# X-mas all over again!



## Brains (Jul 6, 2010)

Some parts arrived today!








Took me about ½ a second to open it up!
























DAMN that's one good-looking badge!
















Didn't weigh all that much :chuckle:

Soon my blitz radiator will be arriving aswell!
Thanks alot matty32 :bowdown1:
Ps.

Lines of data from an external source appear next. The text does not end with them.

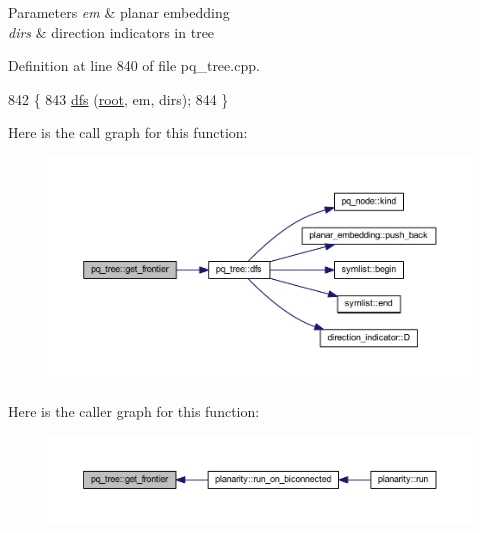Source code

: \begin{DoxyParams}{Parameters}
{\em em} & planar embedding \\
\hline
{\em dirs} & direction indicators in tree \\
\hline
\end{DoxyParams}


Definition at line 840 of file pq\+\_\+tree.\+cpp.


\begin{DoxyCode}
842 \{
843     \mbox{\hyperlink{classpq__tree_a60d97d712c79b072693f75de3f0d328e}{dfs}} (\mbox{\hyperlink{classpq__tree_ad8e4e2235fe68fb99769cec54e1760ba}{root}}, em, dirs);
844 \}
\end{DoxyCode}
Here is the call graph for this function\+:\nopagebreak
\begin{figure}[H]
\begin{center}
\leavevmode
\includegraphics[width=350pt]{classpq__tree_a7b4e6037469858019336255cdbd38fa1_cgraph}
\end{center}
\end{figure}
Here is the caller graph for this function\+:\nopagebreak
\begin{figure}[H]
\begin{center}
\leavevmode
\includegraphics[width=350pt]{classpq__tree_a7b4e6037469858019336255cdbd38fa1_icgraph}
\end{center}
\end{figure}
\mbox{\label{classpq__tree_a170813af06d7b02083c3a7785e080de5}}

My bank account hates you :banned:


----------



## fourtoes (Feb 27, 2003)

Happy days!!!
Love getting new bits from Matty in the post!

bob


----------



## GTRalex (Jan 21, 2005)

nice! how much did the badge set you back?


----------



## Fuggles (Jul 3, 2001)

R35 badge on R33, interesting


----------



## matty32 (Dec 18, 2005)

GTRalex said:


> nice! how much did the badge set you back?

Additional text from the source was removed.